28 Mart 2014 Cuma

Vatan elden gidiyor kaçıın! (1990's, anonim) (dün,bugün, yarın)

Bilmem duydunuz mu, vatana ihanet gerçekleştirilip çok gizli görüşmeler kamuoyuna sunulmuş ve bundan dolayı ulusal güvenliğimiz tehlikeye düşmüş. Tabii ki duydunuz, zira matematiksel olarak hesaplandığından zap yaparken bu haberlerden birine denk gelmeme olasılığınız yok.

Aihm kararlarından birisi der ki; Eğer hukuksuz da olsa yapılan ses kaydının açıklanmasında üstün kamu yararı varsa, kaydın kamuoyuna sunulması suç oluşturmaz.

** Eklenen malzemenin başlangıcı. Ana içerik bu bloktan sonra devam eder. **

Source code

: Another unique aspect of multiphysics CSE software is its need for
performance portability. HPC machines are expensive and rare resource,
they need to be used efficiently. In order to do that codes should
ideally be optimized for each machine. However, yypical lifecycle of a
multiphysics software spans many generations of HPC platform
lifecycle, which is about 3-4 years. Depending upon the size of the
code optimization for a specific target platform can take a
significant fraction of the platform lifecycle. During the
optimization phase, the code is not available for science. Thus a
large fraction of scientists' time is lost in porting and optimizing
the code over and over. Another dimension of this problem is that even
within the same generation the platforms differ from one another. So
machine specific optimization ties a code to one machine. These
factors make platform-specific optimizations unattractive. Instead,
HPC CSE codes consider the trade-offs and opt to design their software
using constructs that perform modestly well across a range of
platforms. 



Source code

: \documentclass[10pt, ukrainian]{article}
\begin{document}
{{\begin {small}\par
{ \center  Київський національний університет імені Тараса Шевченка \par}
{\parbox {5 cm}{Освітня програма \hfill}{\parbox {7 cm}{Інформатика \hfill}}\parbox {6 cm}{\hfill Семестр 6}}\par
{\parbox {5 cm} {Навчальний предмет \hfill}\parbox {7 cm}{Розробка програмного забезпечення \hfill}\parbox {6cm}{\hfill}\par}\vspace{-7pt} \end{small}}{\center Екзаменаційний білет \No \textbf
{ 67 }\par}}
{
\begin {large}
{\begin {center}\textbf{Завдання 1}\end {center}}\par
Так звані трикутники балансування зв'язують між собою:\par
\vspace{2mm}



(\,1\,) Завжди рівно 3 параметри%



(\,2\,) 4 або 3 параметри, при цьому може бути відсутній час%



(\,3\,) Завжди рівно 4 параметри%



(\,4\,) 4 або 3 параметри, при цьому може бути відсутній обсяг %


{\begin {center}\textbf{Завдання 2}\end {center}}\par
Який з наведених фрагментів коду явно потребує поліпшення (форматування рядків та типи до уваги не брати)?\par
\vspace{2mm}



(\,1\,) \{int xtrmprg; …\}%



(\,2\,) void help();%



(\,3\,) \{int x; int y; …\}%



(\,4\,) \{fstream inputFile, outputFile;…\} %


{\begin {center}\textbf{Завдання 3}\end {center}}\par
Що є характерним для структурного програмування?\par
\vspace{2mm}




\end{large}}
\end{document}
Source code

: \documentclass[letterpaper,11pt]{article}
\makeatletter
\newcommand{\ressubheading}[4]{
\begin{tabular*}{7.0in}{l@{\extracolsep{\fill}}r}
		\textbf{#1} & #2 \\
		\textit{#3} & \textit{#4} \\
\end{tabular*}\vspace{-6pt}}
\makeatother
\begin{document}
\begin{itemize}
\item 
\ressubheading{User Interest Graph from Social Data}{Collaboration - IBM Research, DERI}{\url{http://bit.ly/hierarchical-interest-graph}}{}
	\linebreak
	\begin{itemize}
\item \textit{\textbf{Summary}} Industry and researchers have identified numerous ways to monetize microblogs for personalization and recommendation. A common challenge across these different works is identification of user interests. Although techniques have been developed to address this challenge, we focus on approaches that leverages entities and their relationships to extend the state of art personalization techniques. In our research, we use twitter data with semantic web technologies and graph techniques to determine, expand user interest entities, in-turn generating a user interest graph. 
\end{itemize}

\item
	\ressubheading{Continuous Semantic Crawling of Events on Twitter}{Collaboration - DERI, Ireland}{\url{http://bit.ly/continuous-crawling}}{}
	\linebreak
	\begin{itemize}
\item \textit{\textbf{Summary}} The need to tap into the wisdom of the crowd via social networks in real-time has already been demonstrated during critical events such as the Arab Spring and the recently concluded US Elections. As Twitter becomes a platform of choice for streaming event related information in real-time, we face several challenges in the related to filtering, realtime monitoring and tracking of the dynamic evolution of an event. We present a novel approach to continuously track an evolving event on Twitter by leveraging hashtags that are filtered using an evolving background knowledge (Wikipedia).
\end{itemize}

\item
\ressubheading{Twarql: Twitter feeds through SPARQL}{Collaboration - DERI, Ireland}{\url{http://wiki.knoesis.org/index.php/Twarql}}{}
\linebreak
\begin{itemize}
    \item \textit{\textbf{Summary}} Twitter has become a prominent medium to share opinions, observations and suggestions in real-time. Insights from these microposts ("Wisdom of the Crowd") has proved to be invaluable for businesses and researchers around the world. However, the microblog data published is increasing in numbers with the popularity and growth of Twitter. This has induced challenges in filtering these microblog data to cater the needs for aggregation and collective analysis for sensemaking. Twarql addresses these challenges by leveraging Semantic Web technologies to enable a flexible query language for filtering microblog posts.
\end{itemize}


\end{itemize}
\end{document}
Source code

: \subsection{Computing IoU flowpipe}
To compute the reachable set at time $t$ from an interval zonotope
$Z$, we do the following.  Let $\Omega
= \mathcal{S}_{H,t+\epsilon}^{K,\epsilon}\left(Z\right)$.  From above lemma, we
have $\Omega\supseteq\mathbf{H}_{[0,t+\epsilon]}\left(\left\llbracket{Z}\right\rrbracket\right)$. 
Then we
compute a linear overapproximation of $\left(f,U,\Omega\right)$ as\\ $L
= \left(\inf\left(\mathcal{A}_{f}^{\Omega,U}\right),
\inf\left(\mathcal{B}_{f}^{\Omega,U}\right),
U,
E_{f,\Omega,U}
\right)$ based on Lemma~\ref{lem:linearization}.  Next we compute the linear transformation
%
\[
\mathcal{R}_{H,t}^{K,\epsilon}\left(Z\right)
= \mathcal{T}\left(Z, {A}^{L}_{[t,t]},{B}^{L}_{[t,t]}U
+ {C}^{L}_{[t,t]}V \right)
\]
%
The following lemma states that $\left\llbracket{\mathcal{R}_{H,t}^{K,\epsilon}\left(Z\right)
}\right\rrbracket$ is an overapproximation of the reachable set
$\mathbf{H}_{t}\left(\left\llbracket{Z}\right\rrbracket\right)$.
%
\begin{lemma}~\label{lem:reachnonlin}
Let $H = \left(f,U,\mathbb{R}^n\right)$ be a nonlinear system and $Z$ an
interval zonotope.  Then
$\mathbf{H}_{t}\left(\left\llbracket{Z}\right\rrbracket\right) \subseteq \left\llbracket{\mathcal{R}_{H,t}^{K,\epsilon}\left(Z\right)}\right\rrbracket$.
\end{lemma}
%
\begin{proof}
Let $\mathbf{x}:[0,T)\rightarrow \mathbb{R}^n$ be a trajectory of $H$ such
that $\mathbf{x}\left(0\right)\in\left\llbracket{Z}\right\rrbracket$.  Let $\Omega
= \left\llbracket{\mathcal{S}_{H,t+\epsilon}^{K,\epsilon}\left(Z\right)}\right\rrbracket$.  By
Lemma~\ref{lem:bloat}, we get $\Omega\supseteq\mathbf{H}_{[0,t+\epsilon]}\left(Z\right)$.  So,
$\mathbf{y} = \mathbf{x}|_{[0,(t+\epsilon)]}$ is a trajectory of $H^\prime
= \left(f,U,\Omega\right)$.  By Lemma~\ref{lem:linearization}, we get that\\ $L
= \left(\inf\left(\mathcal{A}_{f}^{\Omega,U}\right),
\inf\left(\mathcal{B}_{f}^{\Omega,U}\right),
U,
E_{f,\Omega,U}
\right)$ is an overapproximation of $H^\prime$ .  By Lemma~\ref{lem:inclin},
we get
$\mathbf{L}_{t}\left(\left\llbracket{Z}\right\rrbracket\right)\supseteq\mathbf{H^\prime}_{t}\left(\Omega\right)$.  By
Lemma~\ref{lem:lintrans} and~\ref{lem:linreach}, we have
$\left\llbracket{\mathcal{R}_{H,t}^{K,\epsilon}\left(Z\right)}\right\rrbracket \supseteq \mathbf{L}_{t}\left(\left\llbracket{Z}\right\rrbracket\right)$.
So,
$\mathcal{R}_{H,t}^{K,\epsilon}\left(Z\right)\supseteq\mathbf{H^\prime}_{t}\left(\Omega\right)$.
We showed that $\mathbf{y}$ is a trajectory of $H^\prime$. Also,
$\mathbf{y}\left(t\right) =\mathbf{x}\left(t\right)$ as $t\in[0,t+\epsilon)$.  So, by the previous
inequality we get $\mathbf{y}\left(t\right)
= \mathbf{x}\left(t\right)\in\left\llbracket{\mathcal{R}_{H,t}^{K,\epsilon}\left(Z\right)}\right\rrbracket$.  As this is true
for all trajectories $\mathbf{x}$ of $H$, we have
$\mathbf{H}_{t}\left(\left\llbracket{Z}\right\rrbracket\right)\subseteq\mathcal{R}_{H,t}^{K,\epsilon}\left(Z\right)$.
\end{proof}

Hukuk ve muhakeme her ne kadar bize uzak kavramlar olsa da, Dünya'da böyle bir işleyişin olduğunu da bilmek gerekir diye düşündüm.

Vatana ihanet, acaba çok gizli denilen görüşmeleri kamuoyu yararına servis etmek midir?
Yoksa:

- 28 askeri bilerek savaş çıkartmak uğruna şehit etmeyi düşünmek mi? (kendi Türk askerlerimizi)

-Sınıra adam gönderip kendi ülkeni bombalamayı düşünmek mi?

-Yüzsüz bir biçimde , güvenliğimiz ihlal edildi diye TÜRKİYE'DE Youtube'u kapatıp , Dünya'nın diğer yerlerinde bu konuşmalara ulaşılabileceği gerçeğinin söylenmemesi mi? Yani bu kayıtlar vatanın güvenliğini tehdit ediyor diye Türk vatandaşlarına yasaklanıyor, ancak İngiliz,İsrailli,ABD'li, Fransız, Yunan vs. bu kayıtlara sorunsuzca ulaşabiliyor, mantık nerede?

Yoksa vatana ihanet, Reyhanlı'da 52 vatandaşının ölümüne sebebiyet vermek midir? Olay günü ne hikmetse oradaki hiçbir mobese kamerasının çalışmaması mıdır?

Askeri vesayeti bitirip askere vesayet kurmak mıdır?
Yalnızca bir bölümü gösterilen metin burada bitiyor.